= What you need to do =
Copy, from the data below, every line that has "case" in it.

Plain-text document sources
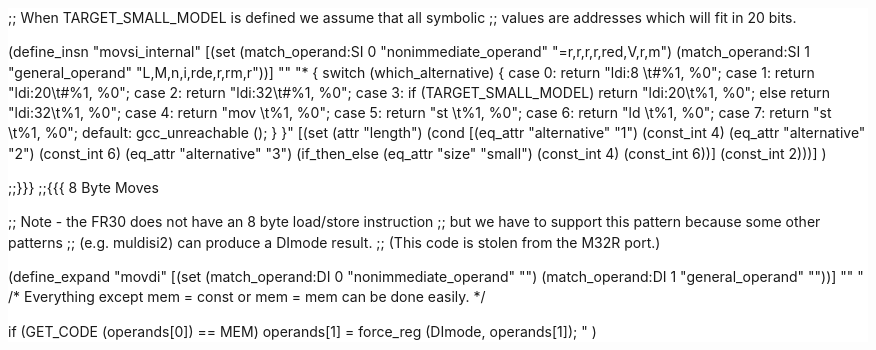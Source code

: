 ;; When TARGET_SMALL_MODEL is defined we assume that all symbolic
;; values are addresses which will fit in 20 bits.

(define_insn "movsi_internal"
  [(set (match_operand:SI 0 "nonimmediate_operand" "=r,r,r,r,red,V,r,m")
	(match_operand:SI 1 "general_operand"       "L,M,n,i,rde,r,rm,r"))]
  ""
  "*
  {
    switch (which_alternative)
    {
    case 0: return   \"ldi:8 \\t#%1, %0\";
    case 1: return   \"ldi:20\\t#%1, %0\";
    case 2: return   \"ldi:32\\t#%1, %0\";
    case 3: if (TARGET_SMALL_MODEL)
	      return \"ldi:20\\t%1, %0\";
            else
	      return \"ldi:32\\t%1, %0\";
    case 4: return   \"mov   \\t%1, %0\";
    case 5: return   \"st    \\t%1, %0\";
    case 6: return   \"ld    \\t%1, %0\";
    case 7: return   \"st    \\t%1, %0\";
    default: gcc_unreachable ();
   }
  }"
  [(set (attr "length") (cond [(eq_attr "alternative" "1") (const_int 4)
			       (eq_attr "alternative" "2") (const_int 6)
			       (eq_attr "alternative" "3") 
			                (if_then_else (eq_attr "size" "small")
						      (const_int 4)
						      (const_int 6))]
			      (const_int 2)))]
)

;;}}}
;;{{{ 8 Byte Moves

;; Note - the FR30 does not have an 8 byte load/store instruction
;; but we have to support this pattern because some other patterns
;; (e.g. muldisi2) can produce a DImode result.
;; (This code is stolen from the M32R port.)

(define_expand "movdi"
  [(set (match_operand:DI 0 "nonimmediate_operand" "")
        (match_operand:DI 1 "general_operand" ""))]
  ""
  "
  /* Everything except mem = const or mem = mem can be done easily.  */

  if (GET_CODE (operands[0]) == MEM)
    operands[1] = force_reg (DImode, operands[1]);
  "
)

= Task response =
    case 0: return   \"ldi:8 \\t#%1, %0\";
    case 1: return   \"ldi:20\\t#%1, %0\";
    case 2: return   \"ldi:32\\t#%1, %0\";
    case 3: if (TARGET_SMALL_MODEL)
    case 4: return   \"mov   \\t%1, %0\";
    case 5: return   \"st    \\t%1, %0\";
    case 6: return   \"ld    \\t%1, %0\";
    case 7: return   \"st    \\t%1, %0\";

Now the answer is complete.